In 2009, 50.2 million Americans lived in "food insecure" households. In other words- during any given time period they were out of money, food, and forced to miss meals or seek assistance for food. That's 33 million adults and 17.2 million children. Hunger is an epidemic that affects children, adults, and seniors in America every day. National Hunger Awareness Month is in June, and was created to help raise awareness of hunger in America. Feeding American families has become increasingly more difficult, demand has increased while there is less food surplus and fewer charitable dollars available. Livestock production for human nutrition is wasteful and inefficient when compared to plant and vegetable production for the same. The oft cited piece, Lifestock Production, by David Pimentel, Professor Emeritus, Cornell University, explains:
”If all the grain currently fed to livestock in the United States were consumed directly by people, the number of people who could be fed would be nearly 800 million. More than half the U.S. grain and nearly 40 percent of world grain is being fed to livestock rather than being consumed directly by humans. Although grain production is increasing in total, the per capita supply has been decreasing for more than a decade. Clearly, there is reason for concern in the future.”

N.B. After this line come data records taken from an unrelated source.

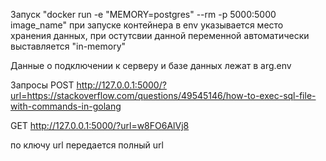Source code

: Запуск
"docker run -e "MEMORY=postgres" --rm -p 5000:5000 image_name" при запуске контейнера в env указывается место хранения данных, при остутсвии данной переменной автоматически выставляется "in-memory"

Данные о подключении к серверу и базе данных лежат в arg.env

Запросы 
POST http://127.0.0.1:5000/?url=https://stackoverflow.com/questions/49545146/how-to-exec-sql-file-with-commands-in-golang

GET http://127.0.0.1:5000/?url=w8FO6AlVj8

по ключу url передается полный url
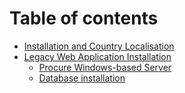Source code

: # Table of contents

* [Installation and Country Localisation](README.md)
* [Legacy Web Application Installation](legacy-web-application-installation/README.md)
  * [Procure Windows-based Server](legacy-web-application-installation/procure-windows-based-server.md)
  * [Database installation](legacy-web-application-installation/database-installation.md)

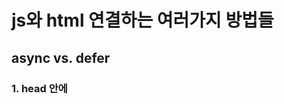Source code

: js와 html 연결하는 여러가지 방법들
======================
async vs. defer
----------------

### 1. head 안에 <script src="main.js"/>로 연결하기
- HTML Parsing : 한 줄씩 읽어오면서 DOM 요소로 변환하게 됨
- 스크립트 파일을 만나면 필요한 js를 서버에서 다운 받고 실행
fethcing js, executing js
- HTML Parsing 나머지 수행
=> js파일 크기가 크고 인터넷도 느리다면 유저들이 보기까지 많은 시간이 소요됨

### 2. body 끝부분에 <script src="main.js"/>로 연결하기
- HTML Parsing (끝까지)
page가 준비 완료 되면
- fethcing js, executing js
=> js 파일을 받기 전에도 사용자가 페이지를 볼 수 있다는 장점
단점은 웹사이트가 js의존적이라면 더 기다려야 하는 것

### 3. head <script asyn src="main.js"/>
boolen 타입이라 선언하면 true임
- HTML PARSING과 JS FETCHING을 병렬적으로 진행
fetching이 완료되면 HTML PARSING을 멈추고 JS executing 수행
끝나고 나서야 마저 HTML PARSING 수행
=> 다운로드 시간 절약
HTML의 요소가 아직 정의되지 않은 상태에서 JS수행되므로 불안정
사용자가 페이지를 보는 데 시간이 조금 더 걸림
그리고 async는 먼저 fetching이 끝난 js부터 실행하므로 순서에 의존한다면 추천되지 

### 4. head <script defer src="main.js"/> : 가장 효율적인 옵션
-HTML parsing 하다가 js 파일을 fetching (동시에)
그리고 parsing이 끝난 후에(page ready) executing js

js가 여러개라면 정의한 순서대로 실행
(fetching은?)
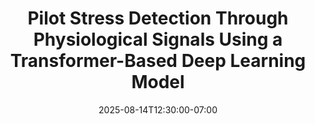 ---
# Documentation: https://wowchemy.com/docs/managing-content/

title: "Pilot Stress Detection Through Physiological Signals Using a Transformer-Based Deep Learning Model"
event: EMIL Fall'25 Seminars
event_url:
location: Online (Zoom)
address:
  street:
  city:
  region:
  postcode:
  country:
summary:  Pilot stress detection is a challenging task and it plays a vital role in improving flight performance and avoiding catastrophic accidents. Many deep learning models have been adopted for stress recognition. However, these models tend to ignore the dependencies between multimodal physiological signals, which can boost the model performance potentially. A transformer-based deep learning framework, which can obtain the position information of multimodal signals by combining a transformer network with a traditional convolutional neural network (CNN), is proposed for detecting pilot stress. The 14 pilots’ physiological data, including electrocardiography (ECG), electromyography (EMG), electrodermal (EDA), respiration (RESP), and skin temperature (SKT), under different stress states are collected for training and validation, and evaluated among different state-of-the-art models. The results show that the proposed model achieves an accuracy of 93.28%, 88.75%, and 84.85% for two-, three-, and four-class classification tasks, respectively, showing faster integration and promising performance.

# Talk start and end times.
#   End time can optionally be hidden by prefixing the line with `#`.
date: 2025-08-14T12:30:00-07:00
date_end: 2025-08-14T13:00:00-07:00
all_day: false

# Schedule page publish date (NOT event date).
publishDate: 2025-10-08T13:40:20-07:00

authors: [Nooshin Taheri]
tags: []

# Is this a featured event? (true/false)
featured: false

# Featured image
# To use, add an image named `featured.jpg/png` to your page's folder. 
# Focal points: Smart, Center, TopLeft, Top, TopRight, Left, Right, BottomLeft, Bottom, BottomRight.
image:
  caption: ""
  focal_point: ""
  preview_only: false

# Custom links (optional).
#   Uncomment and edit lines below to show custom links.
# links:
# - name: Follow
#   url: https://twitter.com
#   icon_pack: fab
#   icon: twitter

# Optional filename of your slides within your event's folder or a URL.
url_slides: Pilot Stress Detection Through Physiological.pptx

url_code:
url_pdf: "https://ieeexplore.ieee.org/abstract/document/10054557?casa_token=VJh7Ya4Xh0sAAAAA:QAO1mklrye5dN4ui_kPry-fhSsNT1iFFxmOxMk-opszBOH9xgFMGPvskRyGN1PRV2K6lnUiGtWM"
url_video:

# Markdown Slides (optional).
#   Associate this event with Markdown slides.
#   Simply enter your slide deck's filename without extension.
#   E.g. `slides = "example-slides"` references `content/slides/example-slides.md`.
#   Otherwise, set `slides = ""`.
slides: ""

# Projects (optional).
#   Associate this post with one or more of your projects.
#   Simply enter your project's folder or file name without extension.
#   E.g. `projects = ["internal-project"]` references `content/project/deep-learning/index.md`.
#   Otherwise, set `projects = []`.
projects: []
---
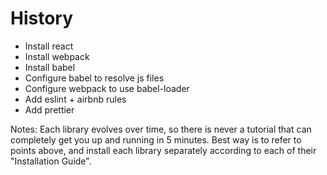 # History

- Install react
- Install webpack
- Install babel
- Configure babel to resolve js files
- Configure webpack to use babel-loader
- Add eslint + airbnb rules
- Add prettier

Notes: Each library evolves over time, so there is never a tutorial that can completely get you up and running in 5 minutes. Best way is to refer to points above, and install each library separately according to each of their "Installation Guide".
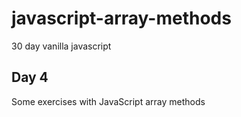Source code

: # javascript-array-methods

30 day vanilla javascript

## Day 4

Some exercises with JavaScript array methods
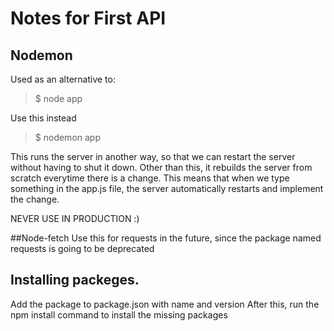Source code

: # Notes for First API

## Nodemon
Used as an alternative to:
> $ node app

Use this instead
> $ nodemon app

This runs the server in another way, so that we can restart the server without having to shut it down.
Other than this, it rebuilds the server from scratch everytime there is a change.
This means that when we type something in the app.js file, the server automatically restarts and implement the change.

NEVER USE IN PRODUCTION :)

##Node-fetch
Use this for requests in the future, since the package named requests is going to be deprecated


## Installing packeges.
Add the package to package.json with name and version
After this, run the npm install command to install the missing packages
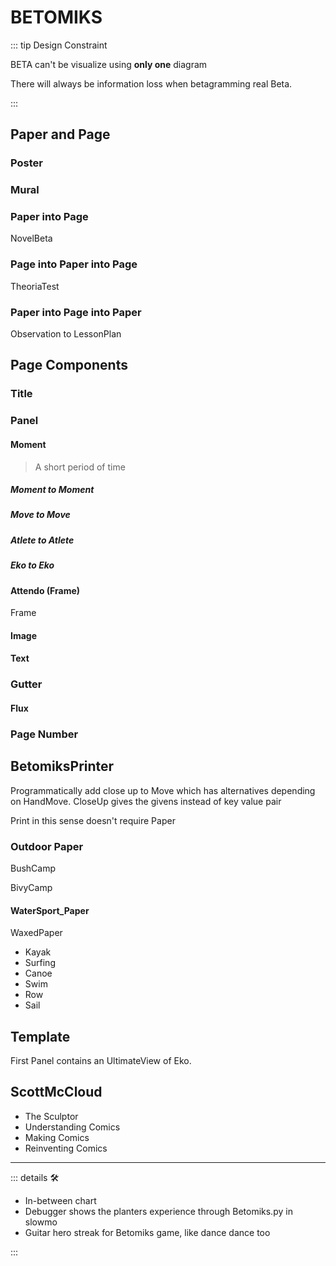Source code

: # BETOMIKS

::: tip Design Constraint

BETA can't be visualize using **only one** diagram

There will always be information loss when betagramming real Beta.

:::

## Paper and Page

### Poster

### Mural

### Paper into Page

NovelBeta

### Page into Paper into Page

TheoriaTest

### Paper into Page into Paper

Observation to LessonPlan

## Page Components

### Title

### Panel

#### Moment

> A short period of time

##### Moment to Moment

##### Move to Move

##### Atlete to Atlete

##### Eko to Eko

#### Attendo (Frame)

Frame

#### Image

#### Text

### Gutter

#### Flux

### Page Number

## BetomiksPrinter

Programmatically add close up to Move which has alternatives depending on HandMove. CloseUp gives the givens instead of key value pair

Print in this sense doesn't require Paper

### Outdoor Paper

BushCamp

BivyCamp

#### WaterSport_Paper

WaxedPaper

- Kayak
- Surfing
- Canoe
- Swim
- Row
- Sail

## Template

First Panel contains an UltimateView of Eko.

## ScottMcCloud

- The Sculptor
- Understanding Comics
- Making Comics
- Reinventing Comics

---

<!-- =================================================== -->
<!-- =================================================== -->
<!-- =================================================== -->
<!-- =================================================== -->
<!-- =================================================== -->
::: details 🛠

- In-between chart
- Debugger shows the planters experience through Betomiks.py in slowmo
- Guitar hero streak for Betomiks game, like dance dance too

:::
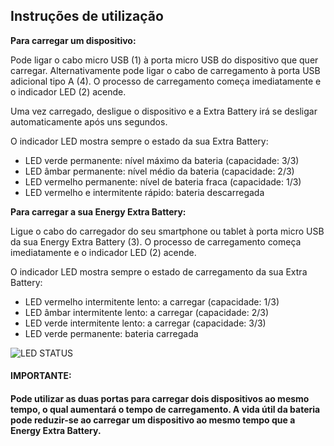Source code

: ## Instruções de utilização

**Para carregar um dispositivo:**

Pode ligar o cabo micro USB (1) à porta micro USB do dispositivo que quer carregar. Alternativamente pode ligar o cabo de carregamento à porta USB adicional tipo A (4). O processo de carregamento começa imediatamente e o indicador LED (2) acende.

Uma vez carregado, desligue o dispositivo e a Extra Battery irá se desligar automaticamente após uns segundos.

O indicador LED mostra sempre o estado da sua Extra Battery: 

* LED verde permanente: nível máximo da bateria (capacidade: 3/3)
* LED âmbar permanente: nível médio da bateria (capacidade: 2/3)
* LED vermelho permanente: nível de bateria fraca (capacidade: 1/3)
* LED vermelho e intermitente rápido: bateria descarregada


**Para carregar a sua Energy Extra Battery:**

Ligue o cabo do carregador do seu smartphone ou tablet à porta micro USB da sua Energy Extra Battery (3). O processo de carregamento começa imediatamente e o indicador LED (2) acende.

O indicador LED mostra sempre o estado de carregamento da sua Extra Battery:

* LED vermelho intermitente lento: a carregar (capacidade: 1/3)
* LED âmbar intermitente lento: a carregar (capacidade: 2/3)
* LED verde intermitente lento: a carregar (capacidade: 3/3)
* LED verde permanente: bateria carregada 

![LED STATUS](http://static.energysistem.com/images/manuals/42252/55c071b2d0c5d.jpg)

#### **IMPORTANTE:**

#### Pode utilizar as duas portas para carregar dois dispositivos ao mesmo tempo, o qual aumentará o tempo de carregamento. A vida útil da bateria pode reduzir-se ao carregar um dispositivo ao mesmo tempo que a Energy Extra Battery.
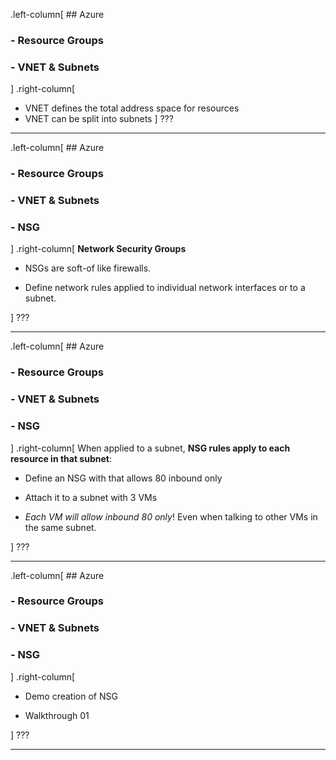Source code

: .left-column[
    ## Azure
### - Resource Groups
### - VNET & Subnets
]
.right-column[
* VNET defines the total address space for resources
* VNET can be split into subnets
]
???

---

.left-column[
    ## Azure
### - Resource Groups
### - VNET & Subnets
### - NSG
]
.right-column[
**Network Security Groups**

* NSGs are soft-of like firewalls.

* Define network rules applied to individual network interfaces or to a subnet.

]
???

---

.left-column[
    ## Azure
### - Resource Groups
### - VNET & Subnets
### - NSG
]
.right-column[
When applied to a subnet, **NSG rules apply to each resource in that subnet**:

* Define an NSG with that allows 80 inbound only

* Attach it to a subnet with 3 VMs

* *Each VM will allow inbound 80 only*! Even when talking to other VMs in the same subnet.

]
???

---

.left-column[
    ## Azure
### - Resource Groups
### - VNET & Subnets
### - NSG
]
.right-column[

* Demo creation of NSG

* Walkthrough 01

]
???

---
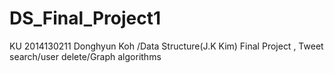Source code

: # DS_Final_Project1
KU 2014130211 Donghyun Koh /Data Structure(J.K Kim) Final Project , Tweet search/user delete/Graph algorithms
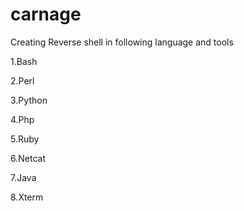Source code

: # carnage

Creating Reverse shell in following language and tools

1.Bash

2.Perl

3.Python

4.Php

5.Ruby

6.Netcat

7.Java

8.Xterm
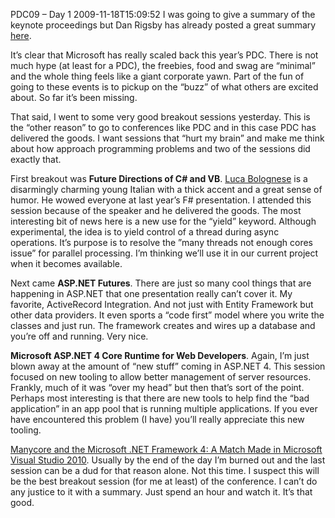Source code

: PDC09 – Day 1
2009-11-18T15:09:52
I was going to give a summary of the keynote proceedings but Dan Rigsby has already posted a great summary [here](http://feedproxy.google.com/~r/DanRigsby/~3/cySQUlZ-unw/).

It’s clear that Microsoft has really scaled back this year’s PDC. There is not much hype (at least for a PDC), the freebies, food and swag are “minimal” and the whole thing feels like a giant corporate yawn. Part of the fun of going to these events is to pickup on the “buzz” of what others are excited about. So far it’s been missing.

That said, I went to some very good breakout sessions yesterday. This is the “other reason” to go to conferences like PDC and in this case PDC has delivered the goods. I want sessions that “hurt my brain” and make me think about how approach programming problems and two of the sessions did exactly that.

First breakout was **Future Directions of C# and VB**. [Luca Bolognese](http://microsoftpdc.com/Speakers/Luca-Bolognese) is a disarmingly charming young Italian with a thick accent and a great sense of humor. He wowed everyone at last year’s F# presentation. I attended this session because of the speaker and he delivered the goods. The most interesting bit of news here is a new use for the “yield” keyword. Although experimental, the idea is to yield control of a thread during async operations. It’s purpose is to resolve the ”many threads not enough cores issue” for parallel processing. I’m thinking we’ll use it in our current project when it becomes available.

Next came **ASP.NET Futures**. There are just so many cool things that are happening in ASP.NET that one presentation really can’t cover it. My favorite, ActiveRecord Integration. And not just with Entity Framework but other data providers. It even sports a “code first” model where you write the classes and just run. The framework creates and wires up a database and you’re off and running. Very nice.

**Microsoft ASP.NET 4 Core Runtime for Web Developers**. Again, I’m just blown away at the amount of “new stuff” coming in ASP.NET 4. This session focused on new tooling to allow better management of server resources. Frankly, much of it was “over my head” but then that’s sort of the point. Perhaps most interesting is that there are new tools to help find the “bad application” in an app pool that is running multiple applications. If you ever have encountered this problem (I have) you’ll really appreciate this new tooling.

[Manycore and the Microsoft .NET Framework 4: A Match Made in Microsoft Visual Studio 2010](http://microsoftpdc.com/Sessions/P09-09). Usually by the end of the day I’m burned out and the last session can be a dud for that reason alone. Not this time. I suspect this will be the best breakout session (for me at least) of the conference. I can’t do any justice to it with a summary. Just spend an hour and watch it. It’s that good.

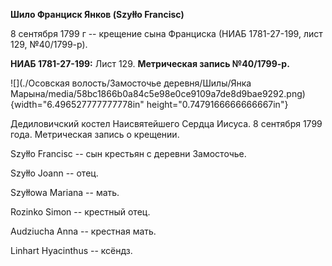 **Шило Франциск Янков (Szyłło Francisc)**

8 сентября 1799 г -- крещение сына Франциска (НИАБ 1781-27-199, лист
129, №40/1799-р).

**НИАБ 1781-27-199:** Лист 129. **Метрическая запись №40/1799-р.**

![](./Осовская волость/Замосточье деревня/Шилы/Янка Марына/media/58bc1866b0a84c5e98e0ce9109a7de8d9bae9292.png){width="6.496527777777778in"
height="0.7479166666666667in"}

Дедиловичский костел Наисвятейшего Сердца Иисуса. 8 сентября 1799 года.
Метрическая запись о крещении.

Szyłło Francisc -- сын крестьян с деревни Замосточье.

Szyłło Joann -- отец.

Szyłłowa Mariana -- мать.

Rozinko Simon -- крестный отец.

Audziucha Anna -- крестная мать.

Linhart Hyacinthus -- ксёндз.
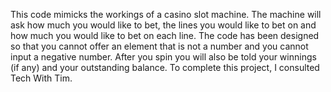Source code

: This code mimicks the workings of a casino slot machine. 
The machine will ask how much you would like to bet, the lines you would like to bet on and how much you would like to bet on each line.
The code has been designed so that you cannot offer an element that is not a number and you cannot input a negative number. 
After you spin you will also be told your winnings (if any) and your outstanding balance.
To complete this project, I consulted Tech With Tim. 
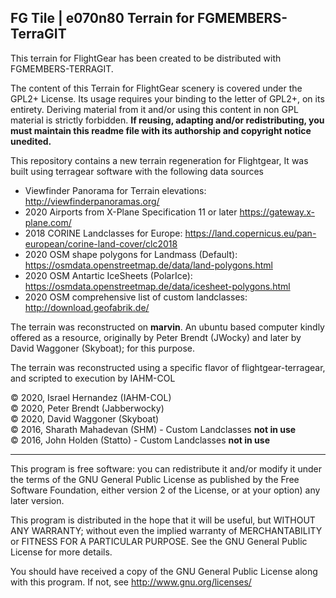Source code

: FG Tile |  e070n80 Terrain for FGMEMBERS-TerraGIT
-------------------------------------------------

This terrain for FlightGear has been created to be distributed with FGMEMBERS-TERRAGIT. 

The content of this Terrain for FlightGear scenery is covered under the GPL2+ License. Its usage requires
your binding to the letter of GPL2+, on its entirety. Deriving material from it and/or using this content
in non GPL material is strictly forbidden. __If reusing, adapting and/or redistributing, you
must maintain this readme file with its authorship and copyright notice unedited.__

This repository contains a new terrain regeneration for Flightgear,
It was built using terragear software with the following data sources

* Viewfinder Panorama for Terrain elevations: http://viewfinderpanoramas.org/
* 2020 Airports from X-Plane Specification 11 or later https://gateway.x-plane.com/
* 2018 CORINE Landclasses for Europe: https://land.copernicus.eu/pan-european/corine-land-cover/clc2018
* 2020 OSM shape polygons for Landmass (Default): https://osmdata.openstreetmap.de/data/land-polygons.html
* 2020 OSM Antartic IceSheets (PolarIce): https://osmdata.openstreetmap.de/data/icesheet-polygons.html
* 2020 OSM comprehensive list of custom landclasses: http://download.geofabrik.de/

The terrain was reconstructed on __marvin__. An ubuntu based computer kindly offered as a resource, originally by
Peter Brendt (JWocky) and later by David Waggoner (Skyboat); for this purpose.

The terrain was reconstructed using a specific flavor of flightgear-terragear, and scripted to execution by IAHM-COL

:copyright: 2020, Israel Hernandez (IAHM-COL) <br>
:copyright: 2020, Peter Brendt (Jabberwocky)  <br>
:copyright: 2020, David Waggoner (Skyboat)  <br>
:copyright: 2016, Sharath Mahadevan (SHM) - Custom Landclasses __not in use__<br>
:copyright: 2016, John Holden (Statto) - Custom Landclasses __not in use__<br>

****

This program is free software: you can redistribute it and/or modify
it under the terms of the GNU General Public License as published by
the Free Software Foundation, either version 2 of the License, or
at your option) any later version.

This program is distributed in the hope that it will be useful,
but WITHOUT ANY WARRANTY; without even the implied warranty of
MERCHANTABILITY or FITNESS FOR A PARTICULAR PURPOSE.  See the
GNU General Public License for more details.

You should have received a copy of the GNU General Public License
along with this program.  If not, see <http://www.gnu.org/licenses/>
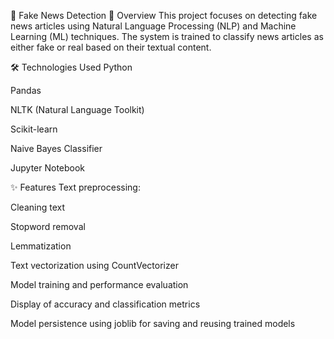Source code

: 📰 Fake News Detection
📖 Overview
This project focuses on detecting fake news articles using Natural Language Processing (NLP) and Machine Learning (ML) techniques. The system is trained to classify news articles as either fake or real based on their textual content.

🛠️ Technologies Used
Python

Pandas

NLTK (Natural Language Toolkit)

Scikit-learn

Naive Bayes Classifier

Jupyter Notebook

✨ Features
Text preprocessing:

Cleaning text

Stopword removal

Lemmatization

Text vectorization using CountVectorizer

Model training and performance evaluation

Display of accuracy and classification metrics

Model persistence using joblib for saving and reusing trained models
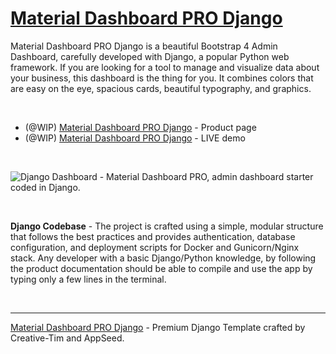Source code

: # [Material Dashboard PRO Django](https://www.creative-tim.com/product/material-dashboard-pro-django)

Material Dashboard PRO Django is a beautiful Bootstrap 4 Admin Dashboard, carefully developed with Django, a popular Python web framework. If you are looking for a tool to manage and visualize data about your business, this dashboard is the thing for you. 
It combines colors that are easy on the eye, spacious cards, beautiful typography, and graphics.

<br />

- (@WIP) [Material Dashboard PRO Django](#) - Product page  
- (@WIP) [Material Dashboard PRO Django](#) - LIVE demo

<br />

![Django Dashboard - Material Dashboard PRO, admin dashboard starter coded in Django.](https://user-images.githubusercontent.com/51070104/119299044-e7687200-bc66-11eb-9520-4b8f5746cd7b.png)

<br />

**Django Codebase** - The project is crafted using a simple, modular structure that follows the best practices and provides authentication, database configuration, and deployment scripts for Docker and Gunicorn/Nginx stack. 
Any developer with a basic Django/Python knowledge, by following the product documentation should be able to compile and use the app by typing only a few lines in the terminal.

<br />

---
[Material Dashboard PRO Django](https://www.creative-tim.com/product/material-dashboard-pro-django) - Premium Django Template crafted by Creative-Tim and AppSeed.
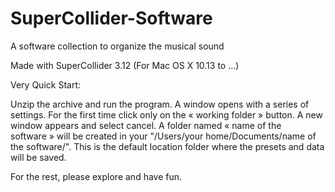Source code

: # SuperCollider-Software

A software collection to organize the musical sound

Made with SuperCollider 3.12 (For Mac OS X 10.13 to ...)

Very Quick Start:

Unzip the archive and run the program.
A window opens with a series of settings.
For the first time click only on the  « working folder » button.
A new window appears and select cancel.
A folder named « name of the software »  will be created in your "/Users/your home/Documents/name of the software/".
This is the default location folder where the presets and data will be saved.

For the rest, please explore and have fun.

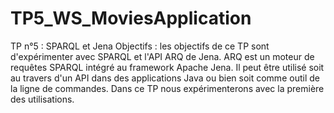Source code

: # TP5_WS_MoviesApplication
TP n°5 : SPARQL et Jena  Objectifs : les objectifs de ce TP sont d'expérimenter avec SPARQL et l'API ARQ de Jena.  ARQ est un moteur de requêtes SPARQL intégré au framework Apache Jena. Il peut être utilisé soit au travers d'un API dans des applications Java ou bien soit comme outil de la ligne de commandes. Dans ce TP nous expérimenterons avec la première des utilisations.
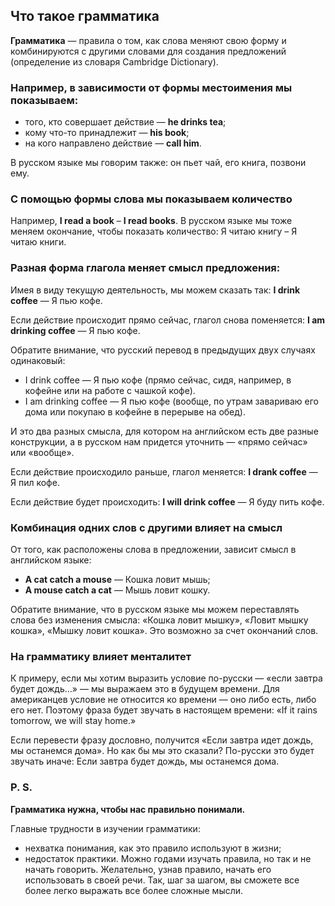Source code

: ## Что такое грамматика

**Грамматика** — правила о том, как слова меняют свою форму и комбинируются с другими словами для создания предложений 
(определение из словаря Cambridge Dictionary).

### Например, в зависимости от формы местоимения мы показываем:

* того, кто совершает действие — **he drinks tea**;
* кому что-то принадлежит — **his book**;
* на кого направлено действие — **call him**. 

В русском языке мы говорим также: он пьет чай, его книга, позвони ему.

### С помощью формы слова мы показываем количество

Например, **I read a book** – **I read books**. В русском языке мы тоже меняем окончание, чтобы показать
количество: Я читаю книгу – Я читаю книги.

### Разная форма глагола меняет смысл предложения:

Имея в виду текущую деятельность, мы можем сказать так: **I drink coffee** — Я пью кофе.

Если действие происходит прямо сейчас, глагол снова поменяется: **I am drinking coffee** — Я пью кофе.

Обратите внимание, что русский перевод в предыдущих двух случаях одинаковый:

* I drink coffee — Я пью кофе (прямо сейчас, сидя, например, в кофейне или на работе с чашкой кофе).
* I am drinking coffee — Я пью кофе (вообще, по утрам завариваю его дома или покупаю в кофейне в перерыве на обед). 

И это два разных смысла, для котором на английском есть две разные
конструкции, а в русском нам придется уточнить — «прямо сейчас» или «вообще».

Если действие происходило раньше, глагол меняется: **I drank coffee** — Я пил кофе.

Если действие будет происходить: **I will drink coffee** — Я буду пить кофе.

### Комбинация одних слов с другими влияет на смысл

От того, как расположены слова в предложении, зависит смысл в английском языке:

* **A cat catch a mouse** — Кошка ловит мышь;
* **А mouse catch a cat** — Мышь ловит кошку.

Обратите внимание, что в русском языке мы можем переставлять слова без изменения смысла: «Кошка ловит мышку», «Ловит
мышку кошка», «Мышку ловит кошка». Это возможно за счет окончаний слов.

### На грамматику влияет менталитет

К примеру, если мы хотим выразить условие по-русски — «если завтра будет дождь…» — мы выражаем это в будущем времени. Для
американцев условие не относится ко времени — оно либо есть, либо его нет. Поэтому фраза будет звучать в настоящем
времени: «If it rains tomorrow, we will stay home.» 

Если перевести фразу дословно, получится «Если завтра идет дождь, мы останемся дома».
Но как бы мы это сказали? По-русски это будет звучать иначе: Если завтра будет дождь, мы останемся дома.

### P. S. 

**Грамматика нужна, чтобы нас правильно понимали.**

Главные трудности в изучении грамматики:
* нехватка понимания, как это правило используют в жизни;
* недостаток практики. Можно годами изучать правила, но так и не начать говорить. Желательно, узнав правило, начать его использовать в своей
речи. Так, шаг за шагом, вы сможете все более легко выражать все более сложные мысли.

However, it is not just livestock production causing undue harm. Monoculture of plant crops is environmentally destructive and harmful to the health of all beings, as well. No diversity, high pesticide use, and genetically modified seeds are hallmarks of today's soy, corn, and wheat crops, among others. In addition, biofuels from corn and other crops are inefficient and not sustainable. Combine the inefficiencies of livestock production and monoculture with the environmental destruction caused by both, and add it to unfair, extreme governmental subsidies and you've got high food prices which disproportionally affect the majority Americans. Too, too many people go hungry or are at least nutritionally deficient. Child hunger can hinder the ability to learn, thus making these children more likely to suffer from poverty as an adult. How can hemp help us to reduce hunger? Besides having an abundance of ecological advantages, hemp is also (affordable) one of the single most nutritious food items on the planet. From Agriculture and Agri-Food Canada:
- Whole hemp seed is composed of approximately 45 percent oil, 35 percent protein and 10 percent carbohydrates and fiber.
- Hemp seed and its by-products can be used to supplement diets poor in EFAs in order to maintain health. One by-product, hemp seed oil, contains 30% of its weight in EFA-rich oil, delivering an ideal combination of omega 3 and omega 6 fatty acids for long term use. Hemp seed oil may have potential health benefits for diabetes, cancer, lupus, asthma rheumatoid arthritis, depression and hypertension. Hemp is one of only two plants that contain both EFAs as well as gamma linolenic acid (GLA). GLA has been found to have many properties ranging from anti-inflammatory to anti-depression. It can lower cholesterol and help to correct dyslexia, dyspraxia, and hyperactivity (ADHD). Approximately one-third of the population lacks the enzyme to metabolize GLA from omega 6 and must take GLA from an outside source to maintain good health, and hemp is an excellent way for them to do so.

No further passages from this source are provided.